▶ _What to produce_:
Please write every entry out again, exactly as it reads below.

─── Information shown ───

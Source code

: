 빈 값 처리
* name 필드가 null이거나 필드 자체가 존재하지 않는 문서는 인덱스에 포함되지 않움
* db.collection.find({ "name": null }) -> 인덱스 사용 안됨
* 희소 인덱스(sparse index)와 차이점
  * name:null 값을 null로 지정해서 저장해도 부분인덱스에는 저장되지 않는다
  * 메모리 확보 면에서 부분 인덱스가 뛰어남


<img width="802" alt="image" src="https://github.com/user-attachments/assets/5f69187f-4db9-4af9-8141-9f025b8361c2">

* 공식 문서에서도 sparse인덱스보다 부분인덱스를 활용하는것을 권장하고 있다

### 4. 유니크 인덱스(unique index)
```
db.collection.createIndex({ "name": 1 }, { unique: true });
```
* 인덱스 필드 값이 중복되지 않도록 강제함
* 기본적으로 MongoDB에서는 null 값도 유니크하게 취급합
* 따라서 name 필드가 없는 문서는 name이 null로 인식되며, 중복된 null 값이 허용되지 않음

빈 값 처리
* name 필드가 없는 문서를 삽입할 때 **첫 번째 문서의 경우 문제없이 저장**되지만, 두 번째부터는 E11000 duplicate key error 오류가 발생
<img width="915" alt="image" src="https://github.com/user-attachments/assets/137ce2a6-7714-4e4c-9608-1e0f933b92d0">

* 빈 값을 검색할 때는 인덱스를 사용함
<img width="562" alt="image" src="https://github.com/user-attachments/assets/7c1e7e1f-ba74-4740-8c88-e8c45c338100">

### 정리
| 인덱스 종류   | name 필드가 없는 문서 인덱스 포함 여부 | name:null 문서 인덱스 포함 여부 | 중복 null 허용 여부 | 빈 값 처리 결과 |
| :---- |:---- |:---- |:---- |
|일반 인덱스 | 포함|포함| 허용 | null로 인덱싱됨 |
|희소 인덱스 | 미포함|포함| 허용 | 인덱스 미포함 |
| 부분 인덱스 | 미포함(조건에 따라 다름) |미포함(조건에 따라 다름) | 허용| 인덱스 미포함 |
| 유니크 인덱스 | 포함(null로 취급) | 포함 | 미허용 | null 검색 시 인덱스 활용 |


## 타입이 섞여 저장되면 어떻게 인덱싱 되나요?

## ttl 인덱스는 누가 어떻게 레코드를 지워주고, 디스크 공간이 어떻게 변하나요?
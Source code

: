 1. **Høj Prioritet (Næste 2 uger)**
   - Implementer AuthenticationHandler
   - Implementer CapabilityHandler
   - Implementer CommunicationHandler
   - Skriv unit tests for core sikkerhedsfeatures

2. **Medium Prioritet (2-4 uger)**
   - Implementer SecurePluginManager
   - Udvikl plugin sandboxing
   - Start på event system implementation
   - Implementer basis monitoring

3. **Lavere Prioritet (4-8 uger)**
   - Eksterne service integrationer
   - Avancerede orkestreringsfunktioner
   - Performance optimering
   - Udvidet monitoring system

───

▶ _Solved problem_:
Source code

: 빈 값 처리
* name 필드가 null이거나 필드 자체가 존재하지 않는 문서는 인덱스에 포함되지 않움
* db.collection.find({ "name": null }) -> 인덱스 사용 안됨
* 희소 인덱스(sparse index)와 차이점
  * name:null 값을 null로 지정해서 저장해도 부분인덱스에는 저장되지 않는다
  * 메모리 확보 면에서 부분 인덱스가 뛰어남


<img width="802" alt="image" src="https://github.com/user-attachments/assets/5f69187f-4db9-4af9-8141-9f025b8361c2">

* 공식 문서에서도 sparse인덱스보다 부분인덱스를 활용하는것을 권장하고 있다

### 4. 유니크 인덱스(unique index)
```
db.collection.createIndex({ "name": 1 }, { unique: true });
```
* 인덱스 필드 값이 중복되지 않도록 강제함
* 기본적으로 MongoDB에서는 null 값도 유니크하게 취급합
* 따라서 name 필드가 없는 문서는 name이 null로 인식되며, 중복된 null 값이 허용되지 않음

빈 값 처리
* name 필드가 없는 문서를 삽입할 때 **첫 번째 문서의 경우 문제없이 저장**되지만, 두 번째부터는 E11000 duplicate key error 오류가 발생
<img width="915" alt="image" src="https://github.com/user-attachments/assets/137ce2a6-7714-4e4c-9608-1e0f933b92d0">

* 빈 값을 검색할 때는 인덱스를 사용함
<img width="562" alt="image" src="https://github.com/user-attachments/assets/7c1e7e1f-ba74-4740-8c88-e8c45c338100">

### 정리
| 인덱스 종류   | name 필드가 없는 문서 인덱스 포함 여부 | name:null 문서 인덱스 포함 여부 | 중복 null 허용 여부 | 빈 값 처리 결과 |
| :---- |:---- |:---- |:---- |
|일반 인덱스 | 포함|포함| 허용 | null로 인덱싱됨 |
|희소 인덱스 | 미포함|포함| 허용 | 인덱스 미포함 |
| 부분 인덱스 | 미포함(조건에 따라 다름) |미포함(조건에 따라 다름) | 허용| 인덱스 미포함 |
| 유니크 인덱스 | 포함(null로 취급) | 포함 | 미허용 | null 검색 시 인덱스 활용 |


## 타입이 섞여 저장되면 어떻게 인덱싱 되나요?

## ttl 인덱스는 누가 어떻게 레코드를 지워주고, 디스크 공간이 어떻게 변하나요?
Source code

: 1. **Høj Prioritet (Næste 2 uger)**
   - Implementer AuthenticationHandler
   - Implementer CapabilityHandler
   - Implementer CommunicationHandler
   - Skriv unit tests for core sikkerhedsfeatures

2. **Medium Prioritet (2-4 uger)**
   - Implementer SecurePluginManager
   - Udvikl plugin sandboxing
   - Start på event system implementation
   - Implementer basis monitoring

3. **Lavere Prioritet (4-8 uger)**
   - Eksterne service integrationer
   - Avancerede orkestreringsfunktioner
   - Performance optimering
   - Udvidet monitoring system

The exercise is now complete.